Herodotus, who leaves the only extant record of this amazing race, says the Argippaei needed no weapons, for they were “accounted sacred” and no one would attack them. They were in fact sought by neighbors for their wisdom in settling disputes.

These tree-sitting, cherry-eating, dispute-resolving holy people were said to be snub nosed and to have large beards. They were also completely bald, from birth, men and women alike.

Kojak was never this cool. One can almost see the Argippaei, sucking on their cherry cakes, saying, “Who loves ya baby?”

“Shall I part my hair behind? Do I dare to eat a peach?
I shall wear white flannel trousers, and walk upon the beach.”
I have heard the mermaids singing, each to each.”

Apologies to T.S. Eliot, upon whose poetry we leech.

Sunday, June 11, 2000

Gladiator and Commodus the Deranged

Despite the fact that Rome isn’t really our specialty, we at Classics Corner recently waddled down to Oak Tree Cinema to watch musclemen perform strenuous acts of combat in the hot sun. As always, we were grateful to not be born in Italy circa 160 AD.

We are, of course, referring to “Gladiator,” which features Russell Crowe doing his best Anthony Hopkins on steroids impersonation, and Richard Harris, who looked about 90, which is odd, since he played Marcus Aurelius, who died at 59.
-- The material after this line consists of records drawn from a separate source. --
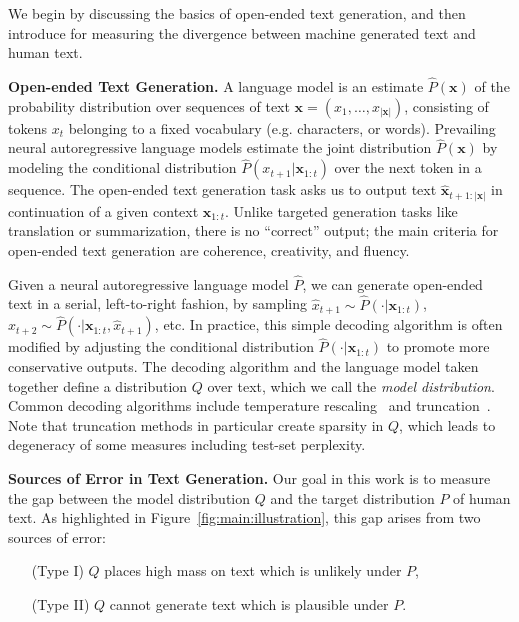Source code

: \documentclass{article}
\newcommand{\myparagraph}[1]{\par\noindent\textbf{{#1}.}} %
\newcommand \xv {\bm{x}}
\theoremstyle{definition}
\newcommand{\name}{{\fontfamily{bch}\selectfont{\textsc{Mauve}}}\xspace}
\begin{document}
We begin by discussing the basics of open-ended text generation, and then introduce \name for measuring the divergence between machine generated text and human text.
%
\myparagraph{Open-ended Text Generation}
A language model is an estimate $\hat P(\xv)$ of the probability distribution over sequences of text $\xv=(x_1,\ldots,x_{|\xv|})$, consisting of tokens $x_t$ belonging to a fixed vocabulary (e.g. characters, or words).
Prevailing neural autoregressive language models estimate the joint distribution $\hat P(\xv)$ by modeling the conditional distribution $\hat P(x_{t+1}|\xv_{1:t})$ over the next token in a sequence.
The open-ended text generation task asks us to output text $\hat{\xv}_{t+1:|\xv|}$ in continuation of a given context $\xv_{1:t}$.
Unlike targeted generation tasks like translation or summarization, there is no ``correct'' output; the main criteria for open-ended text generation are coherence, creativity, and fluency.

Given a neural autoregressive language model $\hat P$, we can generate open-ended text in a serial, left-to-right fashion, by sampling $\hat{x}_{t+1} \sim \hat P(\cdot|\xv_{1:t})$, $\hat{x}_{t+2} \sim \hat P(\cdot|\xv_{1:t}, \hat{x}_{t+1})$, etc. In practice, this simple decoding algorithm is often modified by adjusting the conditional distribution $\hat P(\cdot|\xv_{1:t})$ to promote more conservative outputs.
The decoding algorithm and the language model taken together define a distribution $Q$ over text, which we call the \textit{model distribution}.
Common decoding algorithms include temperature rescaling~\cite{ackley1985learning}
and truncation~\cite{fan2018heirarchical,holtzman2019curious}. Note that truncation methods in particular create sparsity in $Q$, which leads to degeneracy of some measures including test-set perplexity.

\myparagraph{Sources of Error in Text Generation} 
Our goal in this work is to measure the gap between the model distribution $Q$ and the target distribution $P$ of human text. 
As highlighted in Figure~\ref{fig:main:illustration},
this gap arises from two sources of error: 
%
\begin{itemize}[itemsep=0cm,leftmargin=1.7cm,topsep=0cm]
\item[(Type I)] $Q$ places high mass on text which is unlikely under $P$, 
\item[(Type II)] $Q$ cannot generate text which is plausible under $P$.
\end{itemize}
\end{document}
If you are the sort who needs the element of surprise to stay interested in a predictable story line, I suggest you stop reading right now and spend the next three minutes making crank calls to 684-4000. Tell the Mayor you’re not pacified by bread and circuses, you’re still pissed about SAFECO field, and that one day, the revolution will come. Otherwise, read on.

In the movie, Marcus Aurelius, after conquering most of the known world, asks Maximus, his lead general, to restore the state to the senate and end political corruption as the next Emperor. Maximus momentarily demurs. Commodus, the Emperor’s son, takes the news badly and offs the old man before the decision becomes known. Maximus is unsuccessfully executed, winds up a slave, becomes a gladiator, and eventually, with the ineffective help of Commodus’ sister, plots revolution and kills the annoying upstart Emperor in the Coliseum before a cheering crowd.
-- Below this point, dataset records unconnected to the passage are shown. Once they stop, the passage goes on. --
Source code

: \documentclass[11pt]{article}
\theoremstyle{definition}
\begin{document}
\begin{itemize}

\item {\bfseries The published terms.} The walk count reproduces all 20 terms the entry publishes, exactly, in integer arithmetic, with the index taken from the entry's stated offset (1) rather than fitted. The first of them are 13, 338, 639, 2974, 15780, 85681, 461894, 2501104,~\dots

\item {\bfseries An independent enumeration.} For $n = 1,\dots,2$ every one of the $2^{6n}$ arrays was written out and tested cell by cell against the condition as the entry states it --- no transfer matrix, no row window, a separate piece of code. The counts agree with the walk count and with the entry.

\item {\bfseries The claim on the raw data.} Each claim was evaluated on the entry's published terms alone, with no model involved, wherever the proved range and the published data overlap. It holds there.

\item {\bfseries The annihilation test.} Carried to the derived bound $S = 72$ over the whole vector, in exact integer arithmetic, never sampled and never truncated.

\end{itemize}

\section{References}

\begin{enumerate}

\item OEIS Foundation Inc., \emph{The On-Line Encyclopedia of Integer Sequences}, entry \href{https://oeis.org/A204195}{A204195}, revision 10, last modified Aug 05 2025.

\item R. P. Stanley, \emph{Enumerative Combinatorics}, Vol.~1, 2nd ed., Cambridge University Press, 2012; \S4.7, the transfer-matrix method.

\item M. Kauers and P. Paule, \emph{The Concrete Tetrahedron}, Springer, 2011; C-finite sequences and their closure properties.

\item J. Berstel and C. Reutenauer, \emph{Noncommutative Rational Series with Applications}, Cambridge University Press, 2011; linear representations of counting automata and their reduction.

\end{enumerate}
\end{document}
It was great. Yet, as the credits rolled and the adrenaline high began to subside, we began to suspect that “Gladiator” was not exactly an historical document. While we don’t want to sound like some nerd at a Star Trek convention whining about how ships in space don’t bank for turns, we thought, as a public service, that we might separate history from Hollywood for those who care.

Marcus Aurelius was, in fact, Emperor from 161-180 AD. He was also preoccupied as a philosopher with the problem of power and responsibility. Despite this, he disastrously named his son Commodus as successor, a move that was widely considered his biggest mistake. Commodus had a sister, Annia Aurelia Galeria Lucilia, who attempted his assassination. For this she was exiled and finally executed. In the movie-land of happy endings, perfect teeth, and extensive cleavage, she triumphantly survives to offer a climactic speech.
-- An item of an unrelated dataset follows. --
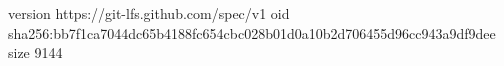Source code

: version https://git-lfs.github.com/spec/v1
oid sha256:bb7f1ca7044dc65b4188fc654cbc028b01d0a10b2d706455d96cc943a9df9dee
size 9144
According to our Oxford Classical Dictionary, which we read everyday and twice on Sundays, Commodus was “obsessively devoted to performing as a gladiator and appeared to be dangerously deranged.” He also, in true Roman tradition, called the months of the calendar after himself and renamed Rome as Colonia Commodiana. He was finally strangled on New Years Eve 192. The people did not mourn his passage.

Unfortunately, there was no general turned slave turned gladiator upon whom the story turned. Nor, presumably, was there an improbable love interest between this gladiator and Commodus’ dearly departed sister. Nor did Commodus bring the games back to Rome after Marcus Aurelius, the saintly philosopher king, had them banned, thus desecrating the memory of his father. In truth, the games were never banned in Rome until Constantine, in 325, decided they were too bloody for a peacetime activity.

But we at Classics Corner would never let our facts get in the way of good story. “Gladiator” has the enduring moral that bread and circuses are not enough. The people love entertainment, but will eventually see through the politicians’tricks to support the scrappy underdog, especially if he puts on a good show. Justice will prevail, and all they’ll have to do is cheer.

At least that’s how it works in Hollywood.